Quando lessi Tutto quello che è un uomo di David Szalay ne uscii scosso ma confortato, esisteva uno scrittore capace di raccontare la quotidianità, le piccole cose del mondo, della vita di una persona riuscendo a restare "pancia a terra" ma mantenendo una letterarietà che lo ha portato, negli anni, a essere uno degli scrittori più apprezzati al mondo (e finire anche nel gruppo di lettura di una star mondiale come Dua Lipa, che lo ha intervistato per il suo podcast Service95). Da qualche settimana Adelphi ha pubblicato il nuovo Nella carne, un libro che riprende in parte la struttura di quel libro – ovvero procedendo per capitoli autonomi, con personaggi autonomi, benché raccontando la crescita di un uomo – ma lo fa seguendo la storia di István, seguendolo nella sua vita, dalla scoperta del sesso in adolescenza, fino al matrimonio, figli, tragedie, lo scorrere della vita, insomma. Szalay riesce a essere realista senza mai perdersi nel sensazionalismo, lasciando nel non detto tra i capitoli i grandi eventi – come la guerra in Iraq e il Covid – ma scrivendo delle conseguenze che questi hanno sulla vita quotidiana delle persone. Fatti che sembrano inconsistenti — e la costruzione dei dialoghi lo dimostra — ma che riempiono le nostre vite e quelle dei suoi personaggi.

Come sei arrivato alla struttura di libri come Tutto quello che è un uomo e Nella carne?

Ovviamente Tutto quello che è un uomo è una raccolta di nove diverse narrazioni. Ci sono arrivato scrivendo un pezzo lungo circa 10-15.000 parole — la lunghezza della maggior parte dei racconti — e mi piaceva molto scrivere testi di quella misura: hanno una struttura autonoma, qualcosa a metà strada tra un racconto e un romanzo breve.
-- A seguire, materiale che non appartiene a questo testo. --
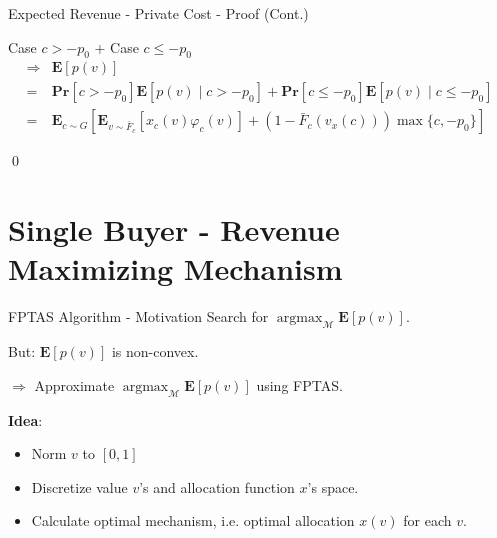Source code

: \documentclass{beamer}
\begin{document}
\begin{frame}{Expected Revenue - Private Cost - Proof (Cont.)}

  Case $c > -p_0$ + Case $c \leq -p_0$
  \begin{align*}
    \Rightarrow & \mathbf{E}\left[p(v)\right]                                                                                                            \\
    =           & \mathbf{Pr}[c > -p_0]\mathbf{E}\left[p(v) \mid c > -p_0\right] + \mathbf{Pr}[c \leq -p_0]\mathbf{E}\left[p(v) \mid c \leq -p_0\right]  \\
    =           & \mathbf{E}_{c \sim G}\left[\mathbf{E}_{v \sim \bar{F}_c}\left[x_c(v)\varphi_c(v)\right] + (1-\bar{F}_c(v_x(c))) \max\{c, -p_0\}\right]
  \end{align*}

  \qed
\end{frame}

\section{Single Buyer - Revenue Maximizing Mechanism}

\begin{frame}{FPTAS Algorithm - Motivation}
  Search for $\operatorname{argmax}_{\mathcal{M}} \mathbf{E}\left[p(v)\right]$.

  But: $\mathbf{E}\left[p(v)\right]$ is non-convex.

  $\Rightarrow$ Approximate $\operatorname{argmax}_{\mathcal{M}} \mathbf{E}\left[p(v)\right]$ using FPTAS.

  \textbf{Idea}:
  \begin{itemize}
    \item Norm $v$ to $[0,1]$
    \item Discretize value $v$'s and allocation function $x$'s space.
    \item Calculate optimal mechanism, i.e. optimal allocation $x(v)$ for each $v$.
  \end{itemize}

\end{frame}
\end{document}
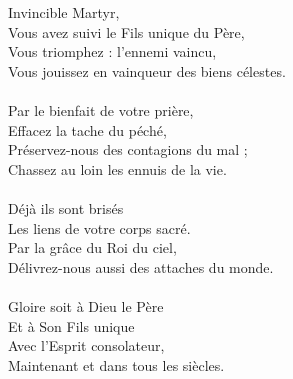 Invincible Martyr,\\
Vous avez suivi le Fils unique du Père,\\
Vous triomphez : l'ennemi vaincu,\\
Vous jouissez en vainqueur des biens célestes.\\
\\
Par le bienfait de votre prière,\\
Effacez la tache du péché,\\
Préservez-nous des contagions du mal ;\\
Chassez au loin les ennuis de la vie.\\
\\
Déjà ils sont brisés\\
Les liens de votre corps sacré.\\
Par la grâce du Roi du ciel,\\
Délivrez-nous aussi des attaches du monde.\\
\\
Gloire soit à Dieu le Père\\
Et à Son Fils unique\\
Avec l'Esprit consolateur,\\
Maintenant et dans tous les siècles.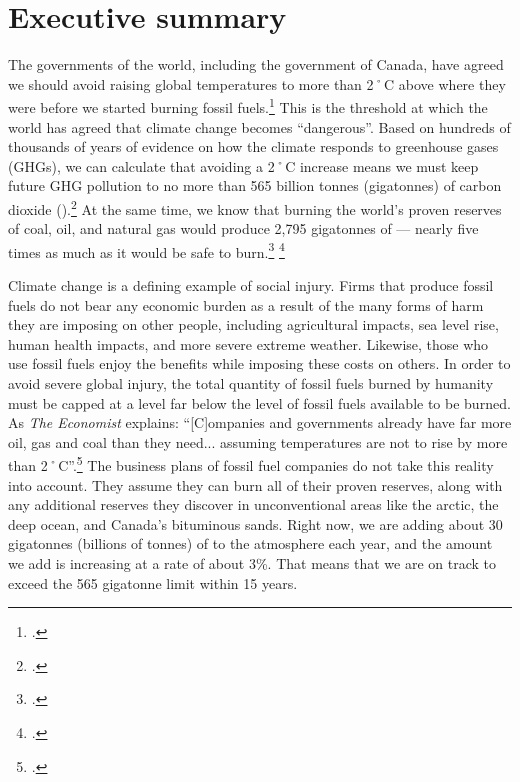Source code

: 

		\singlespacing
		\section{Executive summary}
		\label{sec:ExecutiveSummary}
		\doublespacing



The governments of the world, including the government of Canada, have agreed we should avoid raising global temperatures to more than 2˚C above where they were before we started burning fossil fuels.\footcite[][]{CopenhagenAccord}
This is the threshold at which the world has agreed that climate change becomes ``dangerous''.
Based on hundreds of thousands of years of evidence on how the climate responds to greenhouse gases (GHGs), we can calculate that avoiding a 2˚C increase means we must keep future GHG pollution to no more than 565 billion tonnes (gigatonnes) of carbon dioxide ().\footcite[For an excellent summary that is accessible to non-experts see: ][]{TerrifyingNewMath}
At the same time, we know that burning the world's proven reserves of coal, oil, and natural gas would produce 2,795 gigatonnes of  --- nearly five times as much as it would be safe to burn.\footcite[][]{CTI2012} \footcite[Another accessible summary of the issue can be found in: ][]{HotBackyard}



Climate change is a defining example of social injury.
Firms that produce fossil fuels do not bear any economic burden as a result of the many forms of harm they are imposing on other people, including agricultural impacts, sea level rise, human health impacts, and more severe extreme weather.
Likewise, those who use fossil fuels enjoy the benefits while imposing these costs on others.
In order to avoid severe global injury, the total quantity of fossil fuels burned by humanity must be capped at a level far below the level of fossil fuels available to be burned. As \emph{The Economist} explains: ``[C]ompanies and governments already have far more oil, gas and coal than they need... assuming temperatures are not to rise by more than 2˚C''.\footcite[][]{EconomistUnburnable}
The business plans of fossil fuel companies do not take this reality into account.
They assume they can burn all of their proven reserves, along with any additional reserves they discover in unconventional areas like the arctic, the deep ocean, and Canada's bituminous sands.
Right now, we are adding about 30 gigatonnes (billions of tonnes) of  to the atmosphere each year, and the amount we add is increasing at a rate of about 3\%.
That means that we are on track to exceed the 565 gigatonne limit within 15 years.



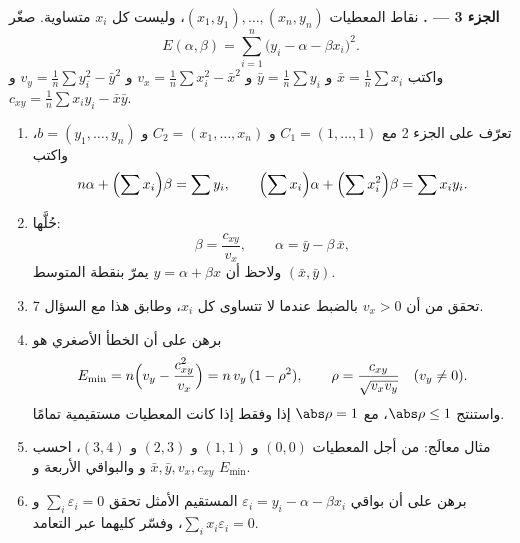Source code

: \begin{problem}
\medskip
\noindent\textbf{الجزء 3 --- .} نقاط المعطيات
$(x_1, y_1), \dots, (x_n, y_n)$، وليست كل $x_i$ متساوية. صغّر
\[
E(\alpha, \beta) = \sum_{i=1}^{n}\bigl(y_i - \alpha - \beta
x_i\bigr)^2 .
\]
واكتب $\bar x = \frac1n\sum x_i$ و $\bar y = \frac1n\sum y_i$ و
$v_x = \frac1n\sum x_i^2 - \bar x^2$ و $v_y = \frac1n\sum y_i^2 -
\bar y^2$ و $c_{xy} = \frac1n\sum x_i y_i - \bar x\bar y$.
\begin{enumerate}[resume]
  \item تعرّف على الجزء 2 مع $C_1 = (1, \dots, 1)$ و $C_2 =
        (x_1, \dots, x_n)$ و $b = (y_1, \dots, y_n)$، واكتب
        \[
        n\alpha + \Bigl(\sum x_i\Bigr)\beta = \sum y_i,
        \qquad
        \Bigl(\sum x_i\Bigr)\alpha + \Bigl(\sum
        x_i^2\Bigr)\beta = \sum x_i y_i .
        \]
  \item حُلَّها:
        \[
        \beta = \frac{c_{xy}}{v_x},
        \qquad
        \alpha = \bar y - \beta\,\bar x ,
        \]
        ولاحظ أن \emph{} $y = \alpha
        + \beta x$ يمرّ بنقطة المتوسط $(\bar x, \bar
        y)$.
  \item تحقق من أن $v_x > 0$ بالضبط عندما لا تتساوى كل
        $x_i$، وطابق هذا مع السؤال 7.
  \item برهن على أن الخطأ الأصغري هو
        \[
        E_{\min} = n\Bigl(v_y - \frac{c_{xy}^2}{v_x}\Bigr)
        = n\,v_y\,(1 - \rho^2),
        \qquad
        \rho = \frac{c_{xy}}{\sqrt{v_x v_y}}
        \quad (v_y \neq 0).
        \]
        واستنتج $\abs\rho \leq 1$، مع $\abs\rho = 1$ إذا وفقط
        إذا كانت المعطيات مستقيمية تمامًا.
  \item مثال معالَج: من أجل المعطيات $(0,0)$ و $(1,1)$ و $(2,3)$
        و $(3,4)$، احسب $\bar x, \bar y, v_x, c_{xy}$ و
         والبواقي الأربعة و $E_{\min}$.
  \item برهن على أن بواقي $\varepsilon_i = y_i - \alpha -
        \beta x_i$ المستقيم الأمثل تحقق $\sum_i
        \varepsilon_i = 0$ و $\sum_i x_i\varepsilon_i = 0$،
        وفسّر كليهما عبر التعامد.
\end{enumerate}


\end{problem}
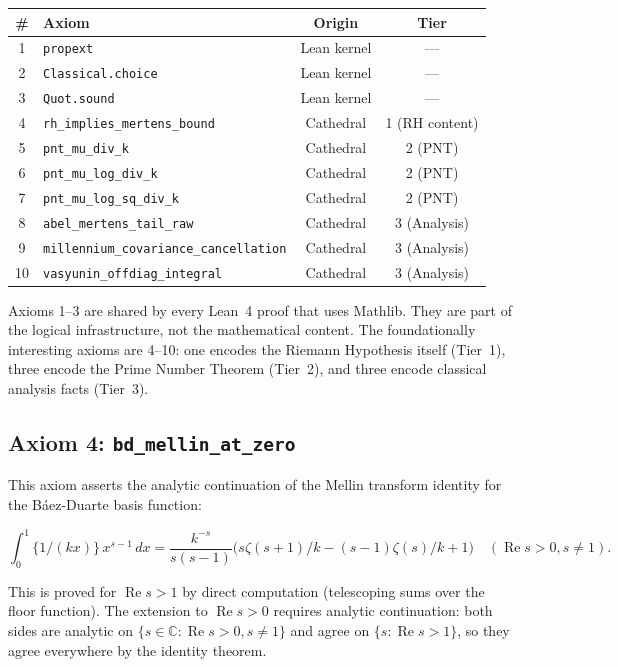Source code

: \documentclass[11pt,a4paper]{article}
\theoremstyle{plain}
\theoremstyle{definition}
\newcommand{\lean}[1]{\texttt{#1}}
\newcommand{\CC}{\mathbb{C}}
\newcommand{\re}{\operatorname{Re}}
\begin{document}
\begin{center}
\begin{tabular}{@{}clcc@{}}
\toprule
\textbf{\#} & \textbf{Axiom} & \textbf{Origin} & \textbf{Tier} \\
\midrule
1 & \lean{propext} & Lean kernel & --- \\
2 & \lean{Classical.choice} & Lean kernel & --- \\
3 & \lean{Quot.sound} & Lean kernel & --- \\
4 & \lean{rh\_implies\_mertens\_bound} & Cathedral & 1 (RH content) \\
5 & \lean{pnt\_mu\_div\_k} & Cathedral & 2 (PNT) \\
6 & \lean{pnt\_mu\_log\_div\_k} & Cathedral & 2 (PNT) \\
7 & \lean{pnt\_mu\_log\_sq\_div\_k} & Cathedral & 2 (PNT) \\
8 & \lean{abel\_mertens\_tail\_raw} & Cathedral & 3 (Analysis) \\
9 & \lean{millennium\_covariance\_cancellation} & Cathedral & 3 (Analysis) \\
10 & \lean{vasyunin\_offdiag\_integral} & Cathedral & 3 (Analysis) \\
\bottomrule
\end{tabular}
\end{center}

Axioms 1--3 are shared by every Lean~4 proof that uses Mathlib.
They are part of the logical infrastructure, not the mathematical
content. The foundationally interesting axioms are 4--10: one encodes
the Riemann Hypothesis itself (Tier~1), three encode the Prime Number
Theorem (Tier~2), and three encode classical analysis facts (Tier~3).

\subsection{Axiom 4: \lean{bd\_mellin\_at\_zero}}

This axiom asserts the analytic continuation of the Mellin transform
identity for the B\'aez-Duarte basis function:

\[
  \int_0^1 \{1/(kx)\}\,x^{s-1}\,dx = \frac{k^{-s}}{s(s-1)}
  \bigl(s\zeta(s+1)/k - (s-1)\zeta(s)/k + 1\bigr)
  \quad (\re s > 0, s \neq 1).
\]

This is proved for $\re s > 1$ by direct computation (telescoping
sums over the floor function). The extension to $\re s > 0$ requires
analytic continuation: both sides are analytic on $\{s \in \CC :
\re s > 0, s \neq 1\}$ and agree on $\{s : \re s > 1\}$, so they
agree everywhere by the identity theorem.
\end{document}
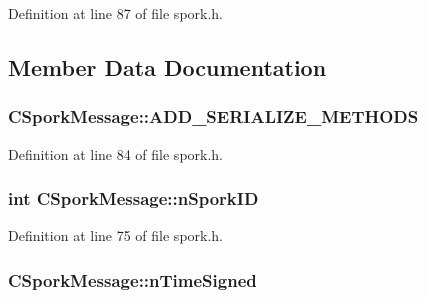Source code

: Definition at line 87 of file spork.\+h.



\subsection{Member Data Documentation}
\hypertarget{class_c_spork_message_afcbd5a0f8bdeebe3794088bf29136071}{}
\subsubsection[{A\+D\+D\+\_\+\+S\+E\+R\+I\+A\+L\+I\+Z\+E\+\_\+\+M\+E\+T\+H\+O\+D\+S}]{\setlength{\rightskip}{0pt plus 5cm}C\+Spork\+Message\+::\+A\+D\+D\+\_\+\+S\+E\+R\+I\+A\+L\+I\+Z\+E\+\_\+\+M\+E\+T\+H\+O\+D\+S}\label{class_c_spork_message_afcbd5a0f8bdeebe3794088bf29136071}


Definition at line 84 of file spork.\+h.

\hypertarget{class_c_spork_message_a081216533339aed53adbb0dad2a78f73}{}
\subsubsection[{n\+Spork\+I\+D}]{\setlength{\rightskip}{0pt plus 5cm}int C\+Spork\+Message\+::n\+Spork\+I\+D}\label{class_c_spork_message_a081216533339aed53adbb0dad2a78f73}


Definition at line 75 of file spork.\+h.

\hypertarget{class_c_spork_message_a66a80692ffda8526efa272bb2847030b}{}
\subsubsection[{n\+Time\+Signed}]{ C\+Spork\+Message\+::n\+Time\+Signed}\label{class_c_spork_message_a66a80692ffda8526efa272bb2847030b}


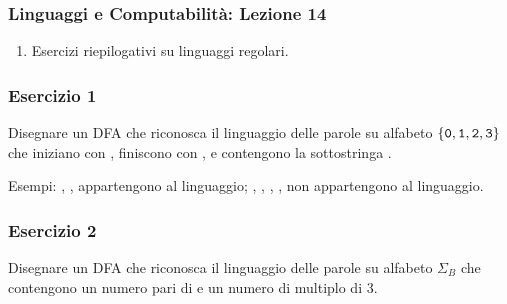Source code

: 




\begin{frame}[fragile]
	\frametitle{Linguaggi e Computabilità: Lezione 14}
\begin{enumerate}
\item
Esercizi riepilogativi su linguaggi regolari.
\end{enumerate}
\end{frame}

\begin{frame}
	\frametitle{Esercizio 1}
        Disegnare un DFA che riconosca il linguaggio delle parole su alfabeto $\{ \mathtt{0}, \mathtt{1}, \mathtt{2}, \mathtt{3}\}$ che
        iniziano con \zero, finiscono con \due\zero, e contengono la sottostringa \uno\uno.

	\bigskip
        Esempi: \zero\uno\uno\due\zero, \zero\tre\uno\uno\due\due\zero, \zero\tre\uno\uno\tre\uno\due\zero
        appartengono al linguaggio;
        \uno\uno\due\zero, \zero\uno\zero\due\zero, \zero\uno\uno\zero\due, \zero\uno\uno\zero, \zero\due\zero
        non appartengono al linguaggio.
\end{frame}



\begin{frame}
	\frametitle{Esercizio 2}
	Disegnare un DFA che riconosca il linguaggio delle parole su alfabeto $\Sigma_{B}$
	che contengono un numero pari di \zero e un numero di \uno multiplo di 3.
\end{frame}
Così ho deciso di scrivere un intero libro composto da pezzi di quella lunghezza, ma con una struttura che li collegasse tutti insieme. Con Nella carne è stato un po’ diverso, perché è un romanzo più tradizionale. Tuttavia, forse perché ero abituato a scrivere in quella forma, ogni capitolo è ancora piuttosto autonomo. Direi che c’è una certa affinità strutturale tra Nella carne e Tutto quello che è un uomo: ogni capitolo è quasi un'unità a sé, anche se fa parte di una storia più ampia. Ogni capitolo rappresenta una nuova partenza, l’inizio di una nuova storia, spesso separata di anni dai capitoli precedenti.

Quando hai capito che la storia di István meritava un intero romanzo?

Uno dei capitoli è stato pubblicato dal New Yorker, ma questo è avvenuto dopo che il libro era già completo. Il primo capitolo di Nella carne è stato scritto per primo, e quando l’ho finito non sapevo ancora dove mi avrebbe portato. Quindi il romanzo è cresciuto da lì. Non è tanto che avessi pensato a István come a un personaggio "degno" di un romanzo intero: lui e il libro sono cresciuti insieme. Alcuni hanno detto che István sembrava uno dei personaggi di Tutto quello che è un uomo a cui è stato dedicato un intero romanzo e immagino che in un certo senso sia vero. Sapevo fin dall’inizio di voler scrivere un romanzo che attraversasse molti decenni, che raccontasse in qualche modo un'intera vita, e che fosse un romanzo ungherese e in parte inglese, sospeso tra due paesi. Tutti questi elementi si sono uniti gradualmente nella costruzione del libro.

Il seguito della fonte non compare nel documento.